Testing Traditions and Liberating Theology
Noel Preston, of the Uniting Church of Australia, reviews the latest book by Australian author Val WebbTesting Traditions and Liberating Theology may well be the best volume to come from Val Webb's prolific key pad - and that is quite a rap! Her primary audience is the inquiring lay person. In Val's own words, she “wrote this book because I meet so many people that either know very little about the development of theology within their church tradition; or else have left their church because what they hear there makes little sense to them, or is even harmful to them. Like Richard Dawkins' attacks on Christianity, they only know one version and have no idea that theology has actually changed considerably over the centuries and keeps on changing.(p.1)”

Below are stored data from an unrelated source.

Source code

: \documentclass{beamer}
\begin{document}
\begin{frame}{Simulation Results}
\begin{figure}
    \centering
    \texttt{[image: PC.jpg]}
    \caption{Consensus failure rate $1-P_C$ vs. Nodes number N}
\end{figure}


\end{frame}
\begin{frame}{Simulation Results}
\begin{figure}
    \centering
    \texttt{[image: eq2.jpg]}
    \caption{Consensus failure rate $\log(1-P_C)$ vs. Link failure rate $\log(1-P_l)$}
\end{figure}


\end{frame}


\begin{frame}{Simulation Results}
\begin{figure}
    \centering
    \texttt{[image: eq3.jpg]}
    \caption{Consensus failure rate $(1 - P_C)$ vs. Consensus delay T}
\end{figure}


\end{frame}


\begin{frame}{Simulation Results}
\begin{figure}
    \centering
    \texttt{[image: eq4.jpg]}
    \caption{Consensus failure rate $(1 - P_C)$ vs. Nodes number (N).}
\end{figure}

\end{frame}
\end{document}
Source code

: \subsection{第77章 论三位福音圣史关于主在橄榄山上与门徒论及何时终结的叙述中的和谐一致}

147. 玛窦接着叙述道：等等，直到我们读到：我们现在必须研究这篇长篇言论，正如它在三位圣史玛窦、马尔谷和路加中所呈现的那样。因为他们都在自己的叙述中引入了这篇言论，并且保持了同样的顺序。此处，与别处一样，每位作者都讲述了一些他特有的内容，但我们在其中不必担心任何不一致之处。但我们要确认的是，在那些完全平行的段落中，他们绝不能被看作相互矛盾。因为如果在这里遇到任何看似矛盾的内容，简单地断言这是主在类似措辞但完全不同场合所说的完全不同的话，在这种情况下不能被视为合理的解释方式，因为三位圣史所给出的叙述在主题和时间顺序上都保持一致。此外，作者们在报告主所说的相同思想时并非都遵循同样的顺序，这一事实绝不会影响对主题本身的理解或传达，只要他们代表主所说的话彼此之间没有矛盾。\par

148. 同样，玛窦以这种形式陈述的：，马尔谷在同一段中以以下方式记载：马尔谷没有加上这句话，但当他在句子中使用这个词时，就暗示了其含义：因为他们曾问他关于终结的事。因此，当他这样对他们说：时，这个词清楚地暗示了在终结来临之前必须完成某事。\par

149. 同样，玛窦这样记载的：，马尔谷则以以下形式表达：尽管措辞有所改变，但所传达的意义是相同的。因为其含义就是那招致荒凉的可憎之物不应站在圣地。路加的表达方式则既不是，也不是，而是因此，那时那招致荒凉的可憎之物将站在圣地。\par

The valid assumption underpinning Val Webb's interpretation is that the true test of religion is how religious faith and practice sustains and nurtures good living “here and now”. Much of the book is an historical survey of the development of (Christian) theological ideas. As such, it will be a great eye opener to many, and an enlightening refresher to others. She demonstrates how theology moves from the dogmatic and systematic to the contextual, that is, to liberation and feminist theologies which emancipate theology from ivory tower seminaries and continue to test the traditions of ecclesiastical institutions while providing a theological framework for engaging contemporary moral questions and public policy as well as personal empowerment.
Adopting the style of the teacher rather than the polemicist, Webb does not labour her own preferences, though they are well implied. Her own theological perspective is informed by process theology and relates to a pan-en-theistic understanding of the divine. As such, the traditions informing twentieth century theologian Paul Tillich rather than those of Karl Barth support her contextual approach. She also endorses the contemporary importance of interfaith dialogue, indigenous spiritualities and eco-theology. Indeed, one of the most significant chapters in Testing Traditions and Liberating Theologies is the final one, “Living our theology on the planet”.
Certainly, this is a most commendable and readable text “backed by serious, inquisitive scholarship”, as its dust cover asserts. My copy will be passed on to my critical thinking son-in-law and then it may become a second hand Christmas present to my local pastor! It is also amenable to group study with questions for discussion following each of its twenty chapters.